PostPosted: Thu Dec 10, 2020 5:37 am
by brediknight
Fonts aren't rendering correctly. Not anti-aliased - jaggy.
Has nothing to do with Dropshadows etc.


Also, opacity goes to "0" when the slider hits 50.

Keyframing - I added a Ease on a keyframe on Y axis. It somehow applied the move to the x-axis.

I know its beta, but this is a regression and showstopper.

Re: 17b4 Fonts are jaggy & keyframe woes

PostPosted: Thu Dec 10, 2020 8:23 pm
by brediknight
Putting on my Flame troubleshooting hat... Flame is primarily GPU based, especially in the IRIX days. :o


This appears to be GPU related. No antialiasing and opacity issues typically are issues with the API's not using the GPU, or not using it properly. Including transfer modes and alpha's, since the opacity settings can influence the mattes.

which my explain why some are also seeing jaggy's in PNG files as well as type generated from within Resolve.



I'm on a Catalina Mac Pro 2019 with Vega II Duos.

Re: 17b4 Fonts are jaggy & keyframe woes

PostPosted: Thu Dec 10, 2020 8:28 pm
by Jim Simon
There was a shift in Alpha handling in 17.

viewtopic.php?f=33&t=112604&p=686705&hilit=alpha#p686705

Re: 17b4 Fonts are jaggy & keyframe woes

PostPosted: Fri Dec 11, 2020 12:17 am
by brediknight
So... some projects have the jaggy's other don't.

I realized I was testing out the new Color Managed Davinci Wide Gamut when I started seeing these jaggys.


Guess what! The Iaggys are introduced and intensified on Color managed projects with Davinci Wide Gamut!

so, either this breaks the GPUs, OR the wide gamut is affecting all the alphas or transparency settings.
Its also possibly that by expanding the Gamut, the sliders and parameters don't reflect the wider gamut.


So as a workaround till its fixed, Turning off Davinci Wide Gamut fixed the most of these jaggys!
Which is a bummer, cause the DWG is noice!

Re: 17b4 Fonts are jaggy & keyframe woes - SOLVED-Sorta

PostPosted: Fri Feb 26, 2021 6:59 am
by Hendrik Proosa
My guess iss that jaggies are pushed due to color transforms.
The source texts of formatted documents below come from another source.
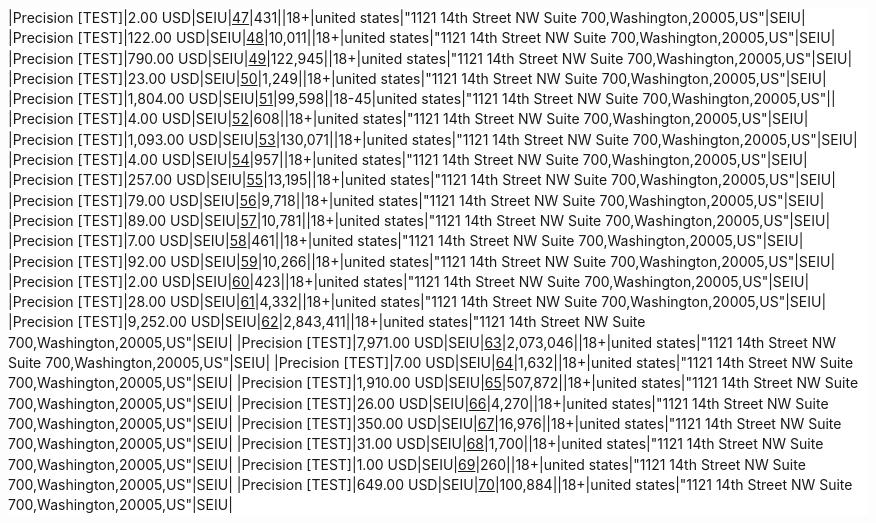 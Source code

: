 |Precision [TEST]|2.00 USD|SEIU|[47](https://www.snap.com/political-ads/asset/b943f8224caa2a97695210fb6d16490d78bee2011d47720105fbfa1b0dd42d9b?mediaType=mp4)|431||18+|united states|"1121 14th Street NW Suite 700,Washington,20005,US"|SEIU|
|Precision [TEST]|122.00 USD|SEIU|[48](https://www.snap.com/political-ads/asset/dc358f338e7de713ba67cb5ea611d24a7efc709c724749042dcbf3827f65b48d?mediaType=mp4)|10,011||18+|united states|"1121 14th Street NW Suite 700,Washington,20005,US"|SEIU|
|Precision [TEST]|790.00 USD|SEIU|[49](https://www.snap.com/political-ads/asset/092fb5694ff4d2803c04ba43292f6e9cfa691525dc2b23647d9c183c31cbd0a5?mediaType=mp4)|122,945||18+|united states|"1121 14th Street NW Suite 700,Washington,20005,US"|SEIU|
|Precision [TEST]|23.00 USD|SEIU|[50](https://www.snap.com/political-ads/asset/8c4d7b220f741c413a36edaa2061b68e619b234a8c796b82c8bd6267303da446?mediaType=mp4)|1,249||18+|united states|"1121 14th Street NW Suite 700,Washington,20005,US"|SEIU|
|Precision [TEST]|1,804.00 USD|SEIU|[51](https://www.snap.com/political-ads/asset/13f4336cf9a08bb6c5f29134e58ac8c55f993a05e590200cfa9abfd484585deb?mediaType=mp4)|99,598||18-45|united states|"1121 14th Street NW Suite 700,Washington,20005,US"||
|Precision [TEST]|4.00 USD|SEIU|[52](https://www.snap.com/political-ads/asset/6a4d08303661d11ace8bb427777c4c37569208a933e53c7774d1a04dc30ff5a0?mediaType=mp4)|608||18+|united states|"1121 14th Street NW Suite 700,Washington,20005,US"|SEIU|
|Precision [TEST]|1,093.00 USD|SEIU|[53](https://www.snap.com/political-ads/asset/89e97df0fbb9e7ac5189a1e1043462f4a1fbb45489702596efe9e813b571817e?mediaType=mp4)|130,071||18+|united states|"1121 14th Street NW Suite 700,Washington,20005,US"|SEIU|
|Precision [TEST]|4.00 USD|SEIU|[54](https://www.snap.com/political-ads/asset/f318f13e441ae54120f9fd4e14261c0a3707cc88b08575072630ab4ec55923ab?mediaType=mp4)|957||18+|united states|"1121 14th Street NW Suite 700,Washington,20005,US"|SEIU|
|Precision [TEST]|257.00 USD|SEIU|[55](https://www.snap.com/political-ads/asset/b75b15338e61f7862fa9483df791edc5ae4fefe50b5b1ba46b5e32222e8a352f?mediaType=mp4)|13,195||18+|united states|"1121 14th Street NW Suite 700,Washington,20005,US"|SEIU|
|Precision [TEST]|79.00 USD|SEIU|[56](https://www.snap.com/political-ads/asset/69f76382f302aeeea1d4056d480876aca43a16120c43454a58937507475c6a0c?mediaType=mp4)|9,718||18+|united states|"1121 14th Street NW Suite 700,Washington,20005,US"|SEIU|
|Precision [TEST]|89.00 USD|SEIU|[57](https://www.snap.com/political-ads/asset/358946136ebdfd42a6b53f762ad480c6b8080652bf562492b5291ce92f0cd13c?mediaType=mp4)|10,781||18+|united states|"1121 14th Street NW Suite 700,Washington,20005,US"|SEIU|
|Precision [TEST]|7.00 USD|SEIU|[58](https://www.snap.com/political-ads/asset/8ce98c4bf98d1dccb0c1238b3e3de2b8a8160ed8cbd1978cfdf0cf071d900649?mediaType=mp4)|461||18+|united states|"1121 14th Street NW Suite 700,Washington,20005,US"|SEIU|
|Precision [TEST]|92.00 USD|SEIU|[59](https://www.snap.com/political-ads/asset/374996959a616a1f98bf9c53fe7c5329ddcf0e00591c0662473747bbf9b45139?mediaType=mp4)|10,266||18+|united states|"1121 14th Street NW Suite 700,Washington,20005,US"|SEIU|
|Precision [TEST]|2.00 USD|SEIU|[60](https://www.snap.com/political-ads/asset/22357d1f8ea20c058c4bef38244b9832f6ee26d6869c56574235ee922e1a5320?mediaType=mp4)|423||18+|united states|"1121 14th Street NW Suite 700,Washington,20005,US"|SEIU|
|Precision [TEST]|28.00 USD|SEIU|[61](https://www.snap.com/political-ads/asset/69f76382f302aeeea1d4056d480876aca43a16120c43454a58937507475c6a0c?mediaType=mp4)|4,332||18+|united states|"1121 14th Street NW Suite 700,Washington,20005,US"|SEIU|
|Precision [TEST]|9,252.00 USD|SEIU|[62](https://www.snap.com/political-ads/asset/3a399d2d49d45c2f50698f4ff3c983916aff5b9584fc4e5d0bcb2bfa37bf323a?mediaType=mp4)|2,843,411||18+|united states|"1121 14th Street NW Suite 700,Washington,20005,US"|SEIU|
|Precision [TEST]|7,971.00 USD|SEIU|[63](https://www.snap.com/political-ads/asset/a32d9e42aca1a0aa20d9f8f67c046cb6c2a693b5f1c63121c628fc0c02ce9fca?mediaType=mp4)|2,073,046||18+|united states|"1121 14th Street NW Suite 700,Washington,20005,US"|SEIU|
|Precision [TEST]|7.00 USD|SEIU|[64](https://www.snap.com/political-ads/asset/f318f13e441ae54120f9fd4e14261c0a3707cc88b08575072630ab4ec55923ab?mediaType=mp4)|1,632||18+|united states|"1121 14th Street NW Suite 700,Washington,20005,US"|SEIU|
|Precision [TEST]|1,910.00 USD|SEIU|[65](https://www.snap.com/political-ads/asset/2afa43a89981c6abd3777c96953a9398b712dacbba8e49cfe910407b30fcca57?mediaType=mp4)|507,872||18+|united states|"1121 14th Street NW Suite 700,Washington,20005,US"|SEIU|
|Precision [TEST]|26.00 USD|SEIU|[66](https://www.snap.com/political-ads/asset/dd805c7d3a0876f9534267bf9d057d5bea56d060e2db06ed5cd3597eb3d22bcf?mediaType=mp4)|4,270||18+|united states|"1121 14th Street NW Suite 700,Washington,20005,US"|SEIU|
|Precision [TEST]|350.00 USD|SEIU|[67](https://www.snap.com/political-ads/asset/eb6532d2fbd10451f1a6ab2ccdfdafb75a59cbc8a241adf386f50afbe1a5cc07?mediaType=mp4)|16,976||18+|united states|"1121 14th Street NW Suite 700,Washington,20005,US"|SEIU|
|Precision [TEST]|31.00 USD|SEIU|[68](https://www.snap.com/political-ads/asset/4b29c5ec0c8a6acfff38661322d937d857e8d3c6313539a05996710141fbc4db?mediaType=mp4)|1,700||18+|united states|"1121 14th Street NW Suite 700,Washington,20005,US"|SEIU|
|Precision [TEST]|1.00 USD|SEIU|[69](https://www.snap.com/political-ads/asset/95a6119d207069237de341fe4c6524acd0e85b8c303e42804b4e1625491797e1?mediaType=mp4)|260||18+|united states|"1121 14th Street NW Suite 700,Washington,20005,US"|SEIU|
|Precision [TEST]|649.00 USD|SEIU|[70](https://www.snap.com/political-ads/asset/4e3dd579f1259fe5c2a7705de93ca70c3e856038b51c5b40738e8c74bd943f92?mediaType=mp4)|100,884||18+|united states|"1121 14th Street NW Suite 700,Washington,20005,US"|SEIU| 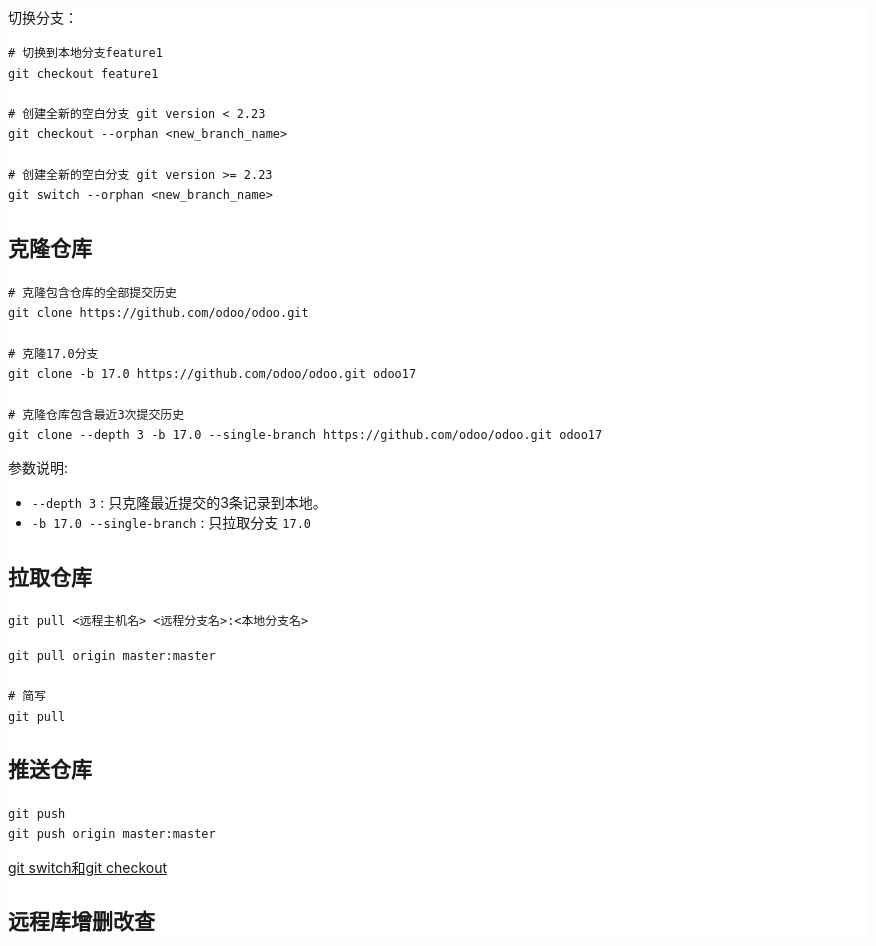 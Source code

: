 
切换分支：

```
# 切换到本地分支feature1
git checkout feature1

# 创建全新的空白分支 git version < 2.23
git checkout --orphan <new_branch_name>

# 创建全新的空白分支 git version >= 2.23
git switch --orphan <new_branch_name>
```

## 克隆仓库

```
# 克隆包含仓库的全部提交历史
git clone https://github.com/odoo/odoo.git

# 克隆17.0分支
git clone -b 17.0 https://github.com/odoo/odoo.git odoo17

# 克隆仓库包含最近3次提交历史
git clone --depth 3 -b 17.0 --single-branch https://github.com/odoo/odoo.git odoo17
```

参数说明:

- `--depth 3` : 只克隆最近提交的3条记录到本地。
- `-b 17.0 --single-branch` : 只拉取分支 `17.0`


## 拉取仓库

`git pull <远程主机名> <远程分支名>:<本地分支名>`

```
git pull origin master:master

# 简写
git pull
```

## 推送仓库

```
git push
git push origin master:master
```

[git switch和git checkout](https://blog.csdn.net/weixin_47695827/article/details/141824669)


## 远程库增删改查
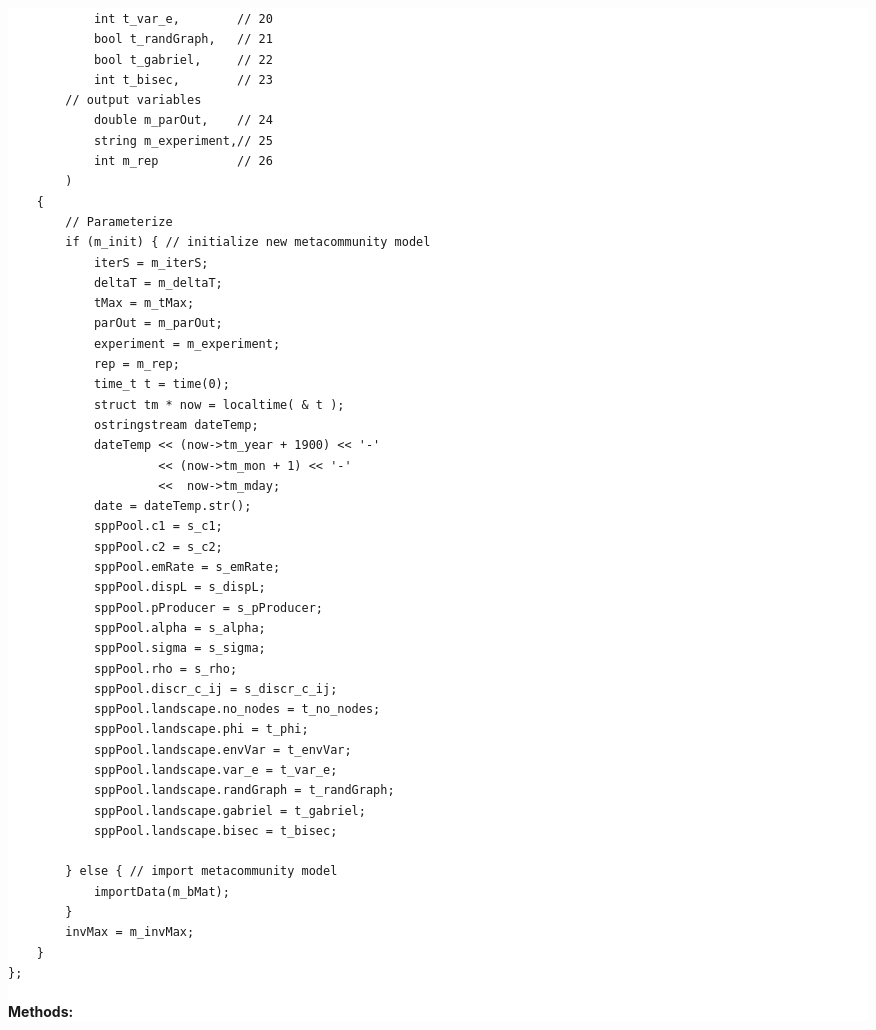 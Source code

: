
 ```
            int t_var_e,        // 20
            bool t_randGraph,   // 21
            bool t_gabriel,     // 22
            int t_bisec,        // 23
        // output variables
            double m_parOut,    // 24
            string m_experiment,// 25
            int m_rep           // 26
        )
    {
        // Parameterize
        if (m_init) { // initialize new metacommunity model
            iterS = m_iterS;
            deltaT = m_deltaT;
            tMax = m_tMax;
            parOut = m_parOut;
            experiment = m_experiment;
            rep = m_rep;
            time_t t = time(0);
            struct tm * now = localtime( & t );
            ostringstream dateTemp;
            dateTemp << (now->tm_year + 1900) << '-'
                     << (now->tm_mon + 1) << '-'
                     <<  now->tm_mday;
            date = dateTemp.str();
            sppPool.c1 = s_c1;
            sppPool.c2 = s_c2;
            sppPool.emRate = s_emRate;
            sppPool.dispL = s_dispL;
            sppPool.pProducer = s_pProducer;
            sppPool.alpha = s_alpha;
            sppPool.sigma = s_sigma;
            sppPool.rho = s_rho;
            sppPool.discr_c_ij = s_discr_c_ij;
            sppPool.landscape.no_nodes = t_no_nodes;
            sppPool.landscape.phi = t_phi;
            sppPool.landscape.envVar = t_envVar;
            sppPool.landscape.var_e = t_var_e;
            sppPool.landscape.randGraph = t_randGraph;
            sppPool.landscape.gabriel = t_gabriel;
            sppPool.landscape.bisec = t_bisec;

        } else { // import metacommunity model
            importData(m_bMat);
        }
        invMax = m_invMax;
    }
};
```

#### Methods:
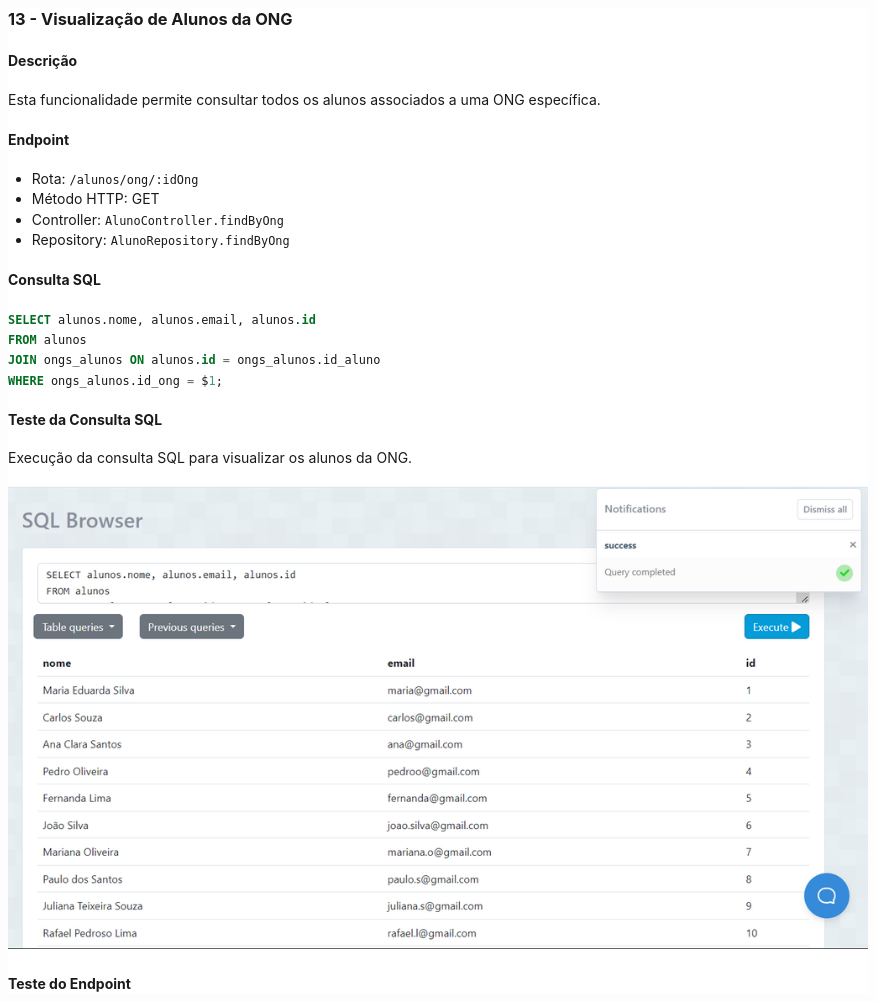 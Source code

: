 ### 13 - Visualização de Alunos da ONG

#### Descrição

Esta funcionalidade permite consultar todos os alunos associados a uma ONG específica.

#### Endpoint

- Rota: `/alunos/ong/:idOng`
- Método HTTP: GET
- Controller: `AlunoController.findByOng`
- Repository: `AlunoRepository.findByOng`

#### Consulta SQL

```sql
SELECT alunos.nome, alunos.email, alunos.id
FROM alunos
JOIN ongs_alunos ON alunos.id = ongs_alunos.id_aluno
WHERE ongs_alunos.id_ong = $1;
```

#### Teste da Consulta SQL

Execução da consulta SQL para visualizar os alunos da ONG.

![alt text](../imagens/docs_backend/SQL-alunos-ong.png)

#### Teste do Endpoint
The visual strength of them depends a lot on which colorspace the blending is done in. It is not a gpu processing error in this sense, but color data handling error. Alpha blending is supposed to be done in linear space (because it literally expresses the factor of linear interpolation between background and foreground). It works on gamma corrected data so-so, not creating anything offending, but when applied in log, things can go sideways.